- [YOUR INSTRUCTIONS]
Set down all the records below, word for word.

- [MATERIAL FOR THIS TASK]
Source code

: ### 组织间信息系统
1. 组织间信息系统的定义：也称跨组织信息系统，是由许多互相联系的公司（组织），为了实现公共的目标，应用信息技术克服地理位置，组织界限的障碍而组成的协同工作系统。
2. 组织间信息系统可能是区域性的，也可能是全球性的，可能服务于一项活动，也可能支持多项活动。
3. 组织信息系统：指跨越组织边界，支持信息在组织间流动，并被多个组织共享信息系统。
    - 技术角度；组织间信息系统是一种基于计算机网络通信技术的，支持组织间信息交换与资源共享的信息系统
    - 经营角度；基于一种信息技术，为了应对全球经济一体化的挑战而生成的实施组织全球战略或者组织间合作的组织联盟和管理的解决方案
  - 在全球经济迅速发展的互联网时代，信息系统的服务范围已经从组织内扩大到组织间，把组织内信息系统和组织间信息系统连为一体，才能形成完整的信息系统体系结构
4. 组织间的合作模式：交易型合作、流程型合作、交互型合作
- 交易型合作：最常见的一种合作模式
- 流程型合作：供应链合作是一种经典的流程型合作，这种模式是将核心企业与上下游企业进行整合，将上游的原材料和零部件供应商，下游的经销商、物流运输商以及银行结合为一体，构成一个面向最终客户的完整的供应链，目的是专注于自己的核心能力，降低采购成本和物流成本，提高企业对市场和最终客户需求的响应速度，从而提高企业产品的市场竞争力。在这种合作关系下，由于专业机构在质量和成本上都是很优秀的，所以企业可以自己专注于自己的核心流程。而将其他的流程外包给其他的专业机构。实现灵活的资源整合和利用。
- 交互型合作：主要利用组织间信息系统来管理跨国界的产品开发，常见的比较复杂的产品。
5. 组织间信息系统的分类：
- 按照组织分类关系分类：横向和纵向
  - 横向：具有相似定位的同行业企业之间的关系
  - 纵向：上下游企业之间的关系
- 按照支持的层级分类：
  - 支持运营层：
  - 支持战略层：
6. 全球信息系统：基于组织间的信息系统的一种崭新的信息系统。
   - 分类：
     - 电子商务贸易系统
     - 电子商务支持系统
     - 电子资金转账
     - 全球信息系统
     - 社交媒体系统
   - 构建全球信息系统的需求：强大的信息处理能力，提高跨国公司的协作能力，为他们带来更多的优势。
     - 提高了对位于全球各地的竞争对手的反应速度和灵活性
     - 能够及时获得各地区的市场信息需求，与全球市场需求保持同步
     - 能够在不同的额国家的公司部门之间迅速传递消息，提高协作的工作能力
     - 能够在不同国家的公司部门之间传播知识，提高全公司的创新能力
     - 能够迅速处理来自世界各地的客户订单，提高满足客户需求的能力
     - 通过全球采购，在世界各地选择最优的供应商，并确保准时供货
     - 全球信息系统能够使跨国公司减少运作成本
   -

- [ANSWER SECTION]
Source code

: ### 组织间信息系统
1. 组织间信息系统的定义：也称跨组织信息系统，是由许多互相联系的公司（组织），为了实现公共的目标，应用信息技术克服地理位置，组织界限的障碍而组成的协同工作系统。
2. 组织间信息系统可能是区域性的，也可能是全球性的，可能服务于一项活动，也可能支持多项活动。
3. 组织信息系统：指跨越组织边界，支持信息在组织间流动，并被多个组织共享信息系统。
    - 技术角度；组织间信息系统是一种基于计算机网络通信技术的，支持组织间信息交换与资源共享的信息系统
    - 经营角度；基于一种信息技术，为了应对全球经济一体化的挑战而生成的实施组织全球战略或者组织间合作的组织联盟和管理的解决方案
  - 在全球经济迅速发展的互联网时代，信息系统的服务范围已经从组织内扩大到组织间，把组织内信息系统和组织间信息系统连为一体，才能形成完整的信息系统体系结构
4. 组织间的合作模式：交易型合作、流程型合作、交互型合作
- 交易型合作：最常见的一种合作模式
- 流程型合作：供应链合作是一种经典的流程型合作，这种模式是将核心企业与上下游企业进行整合，将上游的原材料和零部件供应商，下游的经销商、物流运输商以及银行结合为一体，构成一个面向最终客户的完整的供应链，目的是专注于自己的核心能力，降低采购成本和物流成本，提高企业对市场和最终客户需求的响应速度，从而提高企业产品的市场竞争力。在这种合作关系下，由于专业机构在质量和成本上都是很优秀的，所以企业可以自己专注于自己的核心流程。而将其他的流程外包给其他的专业机构。实现灵活的资源整合和利用。
- 交互型合作：主要利用组织间信息系统来管理跨国界的产品开发，常见的比较复杂的产品。
5. 组织间信息系统的分类：
- 按照组织分类关系分类：横向和纵向
  - 横向：具有相似定位的同行业企业之间的关系
  - 纵向：上下游企业之间的关系
- 按照支持的层级分类：
  - 支持运营层：
  - 支持战略层：
6. 全球信息系统：基于组织间的信息系统的一种崭新的信息系统。
   - 分类：
     - 电子商务贸易系统
     - 电子商务支持系统
     - 电子资金转账
     - 全球信息系统
     - 社交媒体系统
   - 构建全球信息系统的需求：强大的信息处理能力，提高跨国公司的协作能力，为他们带来更多的优势。
     - 提高了对位于全球各地的竞争对手的反应速度和灵活性
     - 能够及时获得各地区的市场信息需求，与全球市场需求保持同步
     - 能够在不同的额国家的公司部门之间迅速传递消息，提高协作的工作能力
     - 能够在不同国家的公司部门之间传播知识，提高全公司的创新能力
     - 能够迅速处理来自世界各地的客户订单，提高满足客户需求的能力
     - 通过全球采购，在世界各地选择最优的供应商，并确保准时供货
     - 全球信息系统能够使跨国公司减少运作成本
   -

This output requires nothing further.